● TASK ITEM
In the entries below, find each line bearing the string "mbox" and copy it.

Plain-text document sources:
* * *
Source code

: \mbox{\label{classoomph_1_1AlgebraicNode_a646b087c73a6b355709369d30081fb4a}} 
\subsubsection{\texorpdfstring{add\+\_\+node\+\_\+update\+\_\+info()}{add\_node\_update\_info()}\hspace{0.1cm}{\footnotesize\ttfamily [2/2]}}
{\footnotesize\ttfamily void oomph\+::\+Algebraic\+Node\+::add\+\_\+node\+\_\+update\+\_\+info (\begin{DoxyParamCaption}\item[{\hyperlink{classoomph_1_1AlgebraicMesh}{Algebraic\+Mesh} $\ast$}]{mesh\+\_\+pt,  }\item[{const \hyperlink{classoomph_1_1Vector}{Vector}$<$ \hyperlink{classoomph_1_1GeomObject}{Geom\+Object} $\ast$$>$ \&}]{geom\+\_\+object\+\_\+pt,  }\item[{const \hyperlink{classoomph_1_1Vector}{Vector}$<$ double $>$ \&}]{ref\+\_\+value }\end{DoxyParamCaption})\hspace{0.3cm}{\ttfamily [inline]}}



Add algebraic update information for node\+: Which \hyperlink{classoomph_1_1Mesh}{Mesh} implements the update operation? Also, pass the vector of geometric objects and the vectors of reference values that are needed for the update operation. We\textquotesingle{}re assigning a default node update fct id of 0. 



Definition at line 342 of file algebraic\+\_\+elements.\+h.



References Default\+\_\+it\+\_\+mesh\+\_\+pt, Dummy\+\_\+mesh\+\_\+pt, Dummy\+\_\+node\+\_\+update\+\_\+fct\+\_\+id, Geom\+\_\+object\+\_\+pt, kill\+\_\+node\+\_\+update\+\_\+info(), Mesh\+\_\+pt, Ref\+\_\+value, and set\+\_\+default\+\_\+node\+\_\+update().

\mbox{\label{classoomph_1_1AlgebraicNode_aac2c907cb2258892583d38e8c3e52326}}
* * *
● OUTPUT FOR THIS EXERCISE
: \mbox{\label{classoomph_1_1AlgebraicNode_a646b087c73a6b355709369d30081fb4a}} 
\mbox{\label{classoomph_1_1AlgebraicNode_aac2c907cb2258892583d38e8c3e52326}}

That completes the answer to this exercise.